For sessions within subjects considered for transfer:

  • all : All files and non-session folders will be transferred. All session (i.e. prefixed with ses-) folders will be considered for transfer.

  • all_ses : All session folders will be considered for transfer.

  • all_non_ses : All files and non-session folders will be transferred. Session folders will not be transferred.

Datatype Level:

For datatype folders (e.g. behav, ephys, funcimg, anat) within sessions considered for transfer:

  • all : All files, datatype folders and non-datatype folders will be transferred.

  • all_datatype : All datatype folders will be transferred.

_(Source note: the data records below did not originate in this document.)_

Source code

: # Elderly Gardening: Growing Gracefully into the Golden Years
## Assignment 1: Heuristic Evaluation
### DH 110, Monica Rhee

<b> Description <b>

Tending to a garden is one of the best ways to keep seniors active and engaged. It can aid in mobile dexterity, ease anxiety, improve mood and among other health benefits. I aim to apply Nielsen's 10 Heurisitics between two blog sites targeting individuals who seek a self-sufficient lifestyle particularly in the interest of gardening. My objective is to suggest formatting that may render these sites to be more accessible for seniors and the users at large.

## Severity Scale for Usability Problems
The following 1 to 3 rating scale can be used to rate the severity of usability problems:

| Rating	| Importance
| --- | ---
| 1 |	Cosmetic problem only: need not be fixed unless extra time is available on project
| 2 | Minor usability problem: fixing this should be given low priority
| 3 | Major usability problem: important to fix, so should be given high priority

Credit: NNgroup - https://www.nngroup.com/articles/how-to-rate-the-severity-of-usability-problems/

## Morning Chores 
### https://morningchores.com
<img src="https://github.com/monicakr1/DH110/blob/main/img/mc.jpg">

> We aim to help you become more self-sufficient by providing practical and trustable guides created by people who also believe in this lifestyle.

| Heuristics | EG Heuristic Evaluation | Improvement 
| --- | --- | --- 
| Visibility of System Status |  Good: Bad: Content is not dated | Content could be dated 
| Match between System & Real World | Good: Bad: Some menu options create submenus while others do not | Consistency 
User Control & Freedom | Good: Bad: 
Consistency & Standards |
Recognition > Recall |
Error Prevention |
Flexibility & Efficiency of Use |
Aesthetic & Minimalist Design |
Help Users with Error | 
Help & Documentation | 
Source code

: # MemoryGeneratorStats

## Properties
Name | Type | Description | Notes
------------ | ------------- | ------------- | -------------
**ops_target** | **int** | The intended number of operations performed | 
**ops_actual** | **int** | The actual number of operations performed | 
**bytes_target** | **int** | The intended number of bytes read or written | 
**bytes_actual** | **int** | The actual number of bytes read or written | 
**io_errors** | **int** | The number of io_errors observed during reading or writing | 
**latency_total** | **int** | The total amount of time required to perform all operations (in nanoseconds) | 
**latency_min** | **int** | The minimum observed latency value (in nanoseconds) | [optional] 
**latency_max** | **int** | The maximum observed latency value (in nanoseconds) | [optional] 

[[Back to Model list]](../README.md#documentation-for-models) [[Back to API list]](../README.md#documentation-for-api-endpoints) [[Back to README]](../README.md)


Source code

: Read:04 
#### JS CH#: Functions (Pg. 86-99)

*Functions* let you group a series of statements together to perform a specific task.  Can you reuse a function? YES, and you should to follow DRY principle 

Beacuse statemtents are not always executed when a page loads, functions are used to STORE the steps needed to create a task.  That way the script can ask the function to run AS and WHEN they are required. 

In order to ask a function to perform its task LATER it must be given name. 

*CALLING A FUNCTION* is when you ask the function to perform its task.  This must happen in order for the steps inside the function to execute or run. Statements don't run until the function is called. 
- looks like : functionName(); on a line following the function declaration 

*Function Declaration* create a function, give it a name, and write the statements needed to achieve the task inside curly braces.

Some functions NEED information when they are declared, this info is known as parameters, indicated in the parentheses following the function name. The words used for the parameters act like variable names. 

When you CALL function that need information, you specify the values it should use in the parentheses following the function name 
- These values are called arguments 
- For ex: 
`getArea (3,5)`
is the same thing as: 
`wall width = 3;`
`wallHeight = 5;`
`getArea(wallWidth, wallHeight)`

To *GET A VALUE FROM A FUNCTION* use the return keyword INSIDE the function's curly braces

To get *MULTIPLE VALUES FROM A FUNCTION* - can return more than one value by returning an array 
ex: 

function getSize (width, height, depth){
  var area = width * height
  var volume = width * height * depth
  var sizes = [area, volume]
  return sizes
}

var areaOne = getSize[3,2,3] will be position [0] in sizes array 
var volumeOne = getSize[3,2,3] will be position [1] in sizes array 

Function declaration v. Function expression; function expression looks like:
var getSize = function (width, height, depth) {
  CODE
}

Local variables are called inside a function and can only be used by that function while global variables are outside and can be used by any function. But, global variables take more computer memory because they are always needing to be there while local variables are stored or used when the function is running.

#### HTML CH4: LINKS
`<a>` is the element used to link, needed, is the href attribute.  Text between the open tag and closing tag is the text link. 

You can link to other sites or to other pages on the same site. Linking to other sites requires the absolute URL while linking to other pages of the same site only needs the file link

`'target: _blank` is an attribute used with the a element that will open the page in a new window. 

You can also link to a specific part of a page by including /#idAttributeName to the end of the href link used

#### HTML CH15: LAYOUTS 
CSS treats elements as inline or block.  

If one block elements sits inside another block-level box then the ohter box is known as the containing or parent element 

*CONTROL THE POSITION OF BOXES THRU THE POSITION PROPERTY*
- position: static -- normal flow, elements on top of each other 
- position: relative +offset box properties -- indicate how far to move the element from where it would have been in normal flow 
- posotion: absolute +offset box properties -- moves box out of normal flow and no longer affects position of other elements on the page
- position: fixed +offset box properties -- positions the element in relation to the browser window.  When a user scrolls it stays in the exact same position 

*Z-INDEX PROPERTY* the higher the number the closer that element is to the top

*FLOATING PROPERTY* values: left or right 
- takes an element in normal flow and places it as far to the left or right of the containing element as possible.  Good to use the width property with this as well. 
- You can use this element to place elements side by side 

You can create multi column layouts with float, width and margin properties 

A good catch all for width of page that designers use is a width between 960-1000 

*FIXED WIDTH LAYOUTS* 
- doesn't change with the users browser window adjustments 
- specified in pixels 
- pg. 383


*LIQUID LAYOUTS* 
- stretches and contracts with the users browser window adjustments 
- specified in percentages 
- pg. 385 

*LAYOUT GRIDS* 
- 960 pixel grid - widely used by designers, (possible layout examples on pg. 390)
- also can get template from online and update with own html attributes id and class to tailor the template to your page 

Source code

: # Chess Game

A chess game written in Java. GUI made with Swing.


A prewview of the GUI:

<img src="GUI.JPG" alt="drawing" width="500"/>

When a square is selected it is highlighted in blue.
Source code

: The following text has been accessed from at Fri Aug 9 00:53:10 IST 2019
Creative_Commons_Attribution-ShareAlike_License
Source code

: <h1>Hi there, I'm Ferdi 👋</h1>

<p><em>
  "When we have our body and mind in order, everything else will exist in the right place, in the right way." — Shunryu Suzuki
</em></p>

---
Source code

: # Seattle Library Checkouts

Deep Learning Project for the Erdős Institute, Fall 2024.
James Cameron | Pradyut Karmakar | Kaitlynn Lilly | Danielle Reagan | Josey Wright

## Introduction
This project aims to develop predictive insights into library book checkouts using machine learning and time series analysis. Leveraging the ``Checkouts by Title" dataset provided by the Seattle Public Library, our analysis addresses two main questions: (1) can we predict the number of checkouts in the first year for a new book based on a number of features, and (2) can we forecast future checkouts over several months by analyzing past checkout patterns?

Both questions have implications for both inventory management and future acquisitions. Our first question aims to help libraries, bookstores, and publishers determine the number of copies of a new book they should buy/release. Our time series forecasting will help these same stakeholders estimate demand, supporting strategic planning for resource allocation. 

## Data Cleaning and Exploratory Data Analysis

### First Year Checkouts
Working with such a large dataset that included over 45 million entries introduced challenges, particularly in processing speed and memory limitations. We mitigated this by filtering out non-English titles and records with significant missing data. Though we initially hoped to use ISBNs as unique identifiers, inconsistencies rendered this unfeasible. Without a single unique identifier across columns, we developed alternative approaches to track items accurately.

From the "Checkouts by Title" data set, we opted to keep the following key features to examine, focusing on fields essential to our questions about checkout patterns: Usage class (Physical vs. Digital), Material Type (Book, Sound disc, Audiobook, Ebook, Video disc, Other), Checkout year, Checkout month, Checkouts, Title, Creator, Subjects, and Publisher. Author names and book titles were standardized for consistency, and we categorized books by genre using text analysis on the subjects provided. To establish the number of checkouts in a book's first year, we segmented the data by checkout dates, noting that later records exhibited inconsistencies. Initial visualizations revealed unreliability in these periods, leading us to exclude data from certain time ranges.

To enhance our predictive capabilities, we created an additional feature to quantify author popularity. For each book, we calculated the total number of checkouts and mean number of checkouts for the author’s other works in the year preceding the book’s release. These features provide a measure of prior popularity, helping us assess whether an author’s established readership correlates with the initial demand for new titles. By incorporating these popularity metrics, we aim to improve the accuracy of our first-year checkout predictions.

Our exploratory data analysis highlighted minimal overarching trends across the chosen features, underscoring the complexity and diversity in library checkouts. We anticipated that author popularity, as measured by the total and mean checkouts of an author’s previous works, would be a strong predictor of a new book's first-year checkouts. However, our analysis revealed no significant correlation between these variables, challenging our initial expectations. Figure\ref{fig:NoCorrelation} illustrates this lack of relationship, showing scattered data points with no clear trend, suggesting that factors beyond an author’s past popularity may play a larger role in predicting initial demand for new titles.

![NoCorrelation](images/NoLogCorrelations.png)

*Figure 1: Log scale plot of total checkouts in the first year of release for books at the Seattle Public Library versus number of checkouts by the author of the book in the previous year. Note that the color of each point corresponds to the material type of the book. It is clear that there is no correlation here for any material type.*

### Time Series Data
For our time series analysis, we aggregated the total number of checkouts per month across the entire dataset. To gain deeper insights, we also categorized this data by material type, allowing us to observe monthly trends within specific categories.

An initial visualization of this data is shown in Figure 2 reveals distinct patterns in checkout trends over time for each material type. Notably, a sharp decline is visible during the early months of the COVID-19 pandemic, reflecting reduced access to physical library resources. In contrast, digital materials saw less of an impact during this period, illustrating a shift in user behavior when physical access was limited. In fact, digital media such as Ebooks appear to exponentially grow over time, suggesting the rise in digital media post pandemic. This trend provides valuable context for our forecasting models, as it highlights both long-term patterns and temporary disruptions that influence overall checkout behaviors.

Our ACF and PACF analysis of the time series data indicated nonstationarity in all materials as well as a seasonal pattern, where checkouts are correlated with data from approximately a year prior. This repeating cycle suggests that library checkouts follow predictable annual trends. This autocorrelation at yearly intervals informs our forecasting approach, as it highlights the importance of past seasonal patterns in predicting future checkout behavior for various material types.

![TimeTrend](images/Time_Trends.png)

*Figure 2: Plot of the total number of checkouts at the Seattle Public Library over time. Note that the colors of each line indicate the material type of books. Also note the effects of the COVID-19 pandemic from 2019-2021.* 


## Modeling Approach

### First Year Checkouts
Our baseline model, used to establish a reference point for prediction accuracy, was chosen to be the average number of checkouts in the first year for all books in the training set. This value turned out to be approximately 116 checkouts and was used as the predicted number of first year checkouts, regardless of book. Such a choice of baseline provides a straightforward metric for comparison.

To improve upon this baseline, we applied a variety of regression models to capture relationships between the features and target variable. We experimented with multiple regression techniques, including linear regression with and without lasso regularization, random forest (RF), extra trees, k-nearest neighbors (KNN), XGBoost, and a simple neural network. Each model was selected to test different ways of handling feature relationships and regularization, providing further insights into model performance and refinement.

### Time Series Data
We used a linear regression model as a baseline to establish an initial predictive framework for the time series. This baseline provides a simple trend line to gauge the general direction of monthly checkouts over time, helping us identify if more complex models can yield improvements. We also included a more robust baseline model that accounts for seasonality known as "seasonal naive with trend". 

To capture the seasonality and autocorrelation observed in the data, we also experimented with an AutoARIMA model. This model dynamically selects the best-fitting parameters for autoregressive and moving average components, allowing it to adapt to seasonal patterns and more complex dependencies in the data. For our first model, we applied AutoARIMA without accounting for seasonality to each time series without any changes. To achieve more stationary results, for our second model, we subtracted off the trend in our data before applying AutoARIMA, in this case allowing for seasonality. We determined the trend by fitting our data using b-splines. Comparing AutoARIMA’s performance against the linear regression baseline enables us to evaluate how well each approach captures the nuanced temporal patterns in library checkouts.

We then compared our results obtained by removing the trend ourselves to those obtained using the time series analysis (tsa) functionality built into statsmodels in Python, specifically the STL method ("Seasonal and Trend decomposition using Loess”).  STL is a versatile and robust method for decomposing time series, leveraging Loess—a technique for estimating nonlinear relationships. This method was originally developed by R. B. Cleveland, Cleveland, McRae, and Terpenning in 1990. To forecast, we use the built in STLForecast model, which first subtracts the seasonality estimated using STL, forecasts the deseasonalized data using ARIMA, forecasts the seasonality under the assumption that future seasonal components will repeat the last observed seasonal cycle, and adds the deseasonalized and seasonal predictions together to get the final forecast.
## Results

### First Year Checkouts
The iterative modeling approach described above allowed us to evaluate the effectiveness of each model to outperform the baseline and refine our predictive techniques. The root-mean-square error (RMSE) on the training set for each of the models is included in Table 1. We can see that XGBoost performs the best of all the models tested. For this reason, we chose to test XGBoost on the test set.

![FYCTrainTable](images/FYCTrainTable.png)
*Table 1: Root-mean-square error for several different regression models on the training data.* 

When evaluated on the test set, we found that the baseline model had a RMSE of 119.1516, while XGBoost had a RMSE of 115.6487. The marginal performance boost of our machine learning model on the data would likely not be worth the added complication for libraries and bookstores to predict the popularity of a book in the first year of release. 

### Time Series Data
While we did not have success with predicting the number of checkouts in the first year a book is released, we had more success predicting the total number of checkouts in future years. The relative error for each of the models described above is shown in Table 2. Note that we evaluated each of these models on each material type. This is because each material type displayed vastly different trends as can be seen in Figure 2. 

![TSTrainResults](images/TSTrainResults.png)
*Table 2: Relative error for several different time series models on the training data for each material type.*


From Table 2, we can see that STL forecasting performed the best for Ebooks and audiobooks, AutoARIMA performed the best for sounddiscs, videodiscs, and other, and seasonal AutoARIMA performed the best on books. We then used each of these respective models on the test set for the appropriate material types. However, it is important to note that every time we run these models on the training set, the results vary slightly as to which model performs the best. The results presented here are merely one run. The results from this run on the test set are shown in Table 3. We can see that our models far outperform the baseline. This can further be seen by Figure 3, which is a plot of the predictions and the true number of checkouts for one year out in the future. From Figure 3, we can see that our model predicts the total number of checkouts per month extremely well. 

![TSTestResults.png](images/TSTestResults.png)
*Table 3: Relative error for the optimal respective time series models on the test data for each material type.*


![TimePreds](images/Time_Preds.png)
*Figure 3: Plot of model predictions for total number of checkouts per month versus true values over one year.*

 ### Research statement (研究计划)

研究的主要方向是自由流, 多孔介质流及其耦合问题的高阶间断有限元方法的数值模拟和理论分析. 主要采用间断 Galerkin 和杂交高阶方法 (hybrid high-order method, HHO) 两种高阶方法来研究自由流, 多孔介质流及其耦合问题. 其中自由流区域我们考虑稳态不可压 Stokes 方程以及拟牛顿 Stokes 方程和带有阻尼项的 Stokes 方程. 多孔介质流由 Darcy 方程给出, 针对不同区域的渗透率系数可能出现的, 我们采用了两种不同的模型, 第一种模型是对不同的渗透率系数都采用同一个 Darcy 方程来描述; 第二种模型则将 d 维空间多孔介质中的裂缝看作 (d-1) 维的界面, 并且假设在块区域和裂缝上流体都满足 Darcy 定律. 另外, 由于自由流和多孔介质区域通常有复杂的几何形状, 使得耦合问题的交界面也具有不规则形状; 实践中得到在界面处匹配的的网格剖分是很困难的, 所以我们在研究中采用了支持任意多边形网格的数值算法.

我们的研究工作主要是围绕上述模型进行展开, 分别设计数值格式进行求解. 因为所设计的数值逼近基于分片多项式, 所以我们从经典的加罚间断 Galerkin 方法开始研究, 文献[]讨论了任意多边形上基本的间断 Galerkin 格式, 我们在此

Files and non-datatype folders will not be transferred.

  • all_non_datatype : Files and non-datatype folders will be transferred. Datatype folders will not be transferred.

Custom transfer convenience tags#

These tags can be included in subject or session names to allow further customisation of data transfer.

Wildcard

The @*@ tag can be used to match any portion of a subject or session name. e.g. ses-001_date-@*@ will transfer all first sessions matching all possibles date.

Transfer a range

The @TO@ tag can be used to target a range of subjects for transfer. e.g. sub-001@TO@025 will transfer the 1st to up to and including the 25th subject.

Transfer Options#

overwrite existing files

By default this option is set to never—a transfer will never overwrite a file that already exists, even if the source and destination modification datetimes or sizes are different.

If always*, when there are differences in datetime or size between the source and destination file the destination file will be overwritten. This includes when the source file is older or smaller than the destination.

Finally, if source newer ensures data is only overwritten when the source file has a more recent modification time than the destination. If modification datetimes are equal, the destination will be overwritten if the sizes or checksums are different.

Under the hood, transfers are made with calls to Rclone. Using never calls Rclone’s copy function with the flag --ignore_existing. Using always copies without this flag and (using Rclone’s default overwrite behaviour.) Using if source newer calls copy with the --update flag.

dry run

Performs a dry-run transfer in which no data is transferred but logs are saved as if a transfer had taken place. This is a useful way to test if a transfer will run as expected.